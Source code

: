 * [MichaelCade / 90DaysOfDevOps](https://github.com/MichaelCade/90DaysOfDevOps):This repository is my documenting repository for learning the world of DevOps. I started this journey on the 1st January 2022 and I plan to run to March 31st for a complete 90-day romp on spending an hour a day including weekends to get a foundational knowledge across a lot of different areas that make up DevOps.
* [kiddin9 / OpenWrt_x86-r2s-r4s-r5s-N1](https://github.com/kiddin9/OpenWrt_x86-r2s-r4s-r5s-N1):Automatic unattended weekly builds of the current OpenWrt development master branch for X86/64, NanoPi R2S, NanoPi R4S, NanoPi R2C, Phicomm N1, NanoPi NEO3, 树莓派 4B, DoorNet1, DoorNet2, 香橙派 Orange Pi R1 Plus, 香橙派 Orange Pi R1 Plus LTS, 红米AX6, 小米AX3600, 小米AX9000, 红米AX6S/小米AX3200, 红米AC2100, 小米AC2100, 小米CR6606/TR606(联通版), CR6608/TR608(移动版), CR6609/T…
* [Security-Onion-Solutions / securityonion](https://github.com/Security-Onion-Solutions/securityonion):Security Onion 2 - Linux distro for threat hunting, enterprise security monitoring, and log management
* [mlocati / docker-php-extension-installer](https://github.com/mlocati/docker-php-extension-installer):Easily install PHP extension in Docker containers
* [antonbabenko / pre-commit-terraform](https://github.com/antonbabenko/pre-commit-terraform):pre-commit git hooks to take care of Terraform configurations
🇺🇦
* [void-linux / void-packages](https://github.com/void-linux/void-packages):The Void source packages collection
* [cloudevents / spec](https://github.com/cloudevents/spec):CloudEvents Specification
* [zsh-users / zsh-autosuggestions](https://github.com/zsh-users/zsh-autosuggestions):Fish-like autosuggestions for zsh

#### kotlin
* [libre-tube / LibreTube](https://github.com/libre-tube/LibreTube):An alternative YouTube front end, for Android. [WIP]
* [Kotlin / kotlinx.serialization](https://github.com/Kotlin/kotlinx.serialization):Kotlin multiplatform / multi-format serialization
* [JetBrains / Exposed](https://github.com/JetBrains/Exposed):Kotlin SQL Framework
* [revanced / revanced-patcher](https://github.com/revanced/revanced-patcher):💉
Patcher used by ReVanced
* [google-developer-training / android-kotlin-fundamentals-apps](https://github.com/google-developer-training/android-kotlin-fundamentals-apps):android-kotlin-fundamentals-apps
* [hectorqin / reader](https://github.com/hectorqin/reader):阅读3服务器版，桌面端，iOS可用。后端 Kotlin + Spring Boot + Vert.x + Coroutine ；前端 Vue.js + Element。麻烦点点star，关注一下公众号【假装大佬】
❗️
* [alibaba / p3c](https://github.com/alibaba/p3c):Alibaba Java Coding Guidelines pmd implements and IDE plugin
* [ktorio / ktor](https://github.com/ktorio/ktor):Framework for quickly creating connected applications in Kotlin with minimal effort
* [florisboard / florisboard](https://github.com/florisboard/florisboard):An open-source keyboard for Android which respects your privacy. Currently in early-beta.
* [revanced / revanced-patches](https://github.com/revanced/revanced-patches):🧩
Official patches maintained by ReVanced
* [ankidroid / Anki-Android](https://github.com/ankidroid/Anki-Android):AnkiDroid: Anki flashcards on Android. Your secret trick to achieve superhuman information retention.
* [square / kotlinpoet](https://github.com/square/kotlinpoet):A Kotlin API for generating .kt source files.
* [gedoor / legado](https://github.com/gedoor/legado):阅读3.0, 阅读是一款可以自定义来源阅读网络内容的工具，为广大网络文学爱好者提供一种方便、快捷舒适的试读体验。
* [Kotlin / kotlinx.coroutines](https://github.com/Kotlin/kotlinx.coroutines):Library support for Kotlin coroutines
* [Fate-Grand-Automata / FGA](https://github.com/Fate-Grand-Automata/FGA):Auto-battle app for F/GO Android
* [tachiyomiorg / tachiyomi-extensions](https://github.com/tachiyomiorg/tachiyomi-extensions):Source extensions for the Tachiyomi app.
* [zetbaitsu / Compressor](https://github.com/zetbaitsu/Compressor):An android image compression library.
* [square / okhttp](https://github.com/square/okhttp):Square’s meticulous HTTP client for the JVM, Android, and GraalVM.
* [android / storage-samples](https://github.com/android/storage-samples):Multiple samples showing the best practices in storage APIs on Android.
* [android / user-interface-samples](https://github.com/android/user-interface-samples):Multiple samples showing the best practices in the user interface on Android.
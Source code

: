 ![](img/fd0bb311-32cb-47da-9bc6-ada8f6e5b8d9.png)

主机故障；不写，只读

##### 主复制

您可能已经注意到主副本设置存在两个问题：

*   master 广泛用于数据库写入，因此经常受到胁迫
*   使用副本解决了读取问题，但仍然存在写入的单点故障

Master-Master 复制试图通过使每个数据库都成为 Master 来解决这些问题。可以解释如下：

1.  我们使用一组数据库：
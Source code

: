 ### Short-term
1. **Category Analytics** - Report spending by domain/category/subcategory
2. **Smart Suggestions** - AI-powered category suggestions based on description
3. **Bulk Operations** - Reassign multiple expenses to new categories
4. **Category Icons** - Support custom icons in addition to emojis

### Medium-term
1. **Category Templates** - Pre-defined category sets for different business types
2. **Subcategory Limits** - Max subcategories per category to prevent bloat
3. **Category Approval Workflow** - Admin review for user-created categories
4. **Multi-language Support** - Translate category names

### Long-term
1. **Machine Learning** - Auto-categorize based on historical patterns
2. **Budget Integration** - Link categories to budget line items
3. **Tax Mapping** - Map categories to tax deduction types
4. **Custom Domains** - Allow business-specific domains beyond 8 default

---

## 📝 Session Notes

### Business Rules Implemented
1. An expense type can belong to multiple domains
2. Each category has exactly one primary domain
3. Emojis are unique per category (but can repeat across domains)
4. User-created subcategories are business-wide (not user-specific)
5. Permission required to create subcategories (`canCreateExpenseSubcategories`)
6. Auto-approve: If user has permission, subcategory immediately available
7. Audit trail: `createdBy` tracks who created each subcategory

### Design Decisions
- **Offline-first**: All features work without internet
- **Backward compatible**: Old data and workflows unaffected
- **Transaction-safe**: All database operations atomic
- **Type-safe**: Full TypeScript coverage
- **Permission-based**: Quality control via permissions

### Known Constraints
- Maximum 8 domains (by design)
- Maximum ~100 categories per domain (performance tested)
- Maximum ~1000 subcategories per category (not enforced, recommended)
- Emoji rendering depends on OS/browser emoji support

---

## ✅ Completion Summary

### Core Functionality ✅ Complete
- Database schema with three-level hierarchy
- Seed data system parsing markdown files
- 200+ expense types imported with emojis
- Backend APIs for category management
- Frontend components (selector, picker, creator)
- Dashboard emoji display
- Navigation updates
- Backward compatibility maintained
+++++
[Action item]: Report only the number of lines above that contain "showing".

[Answer space]: 2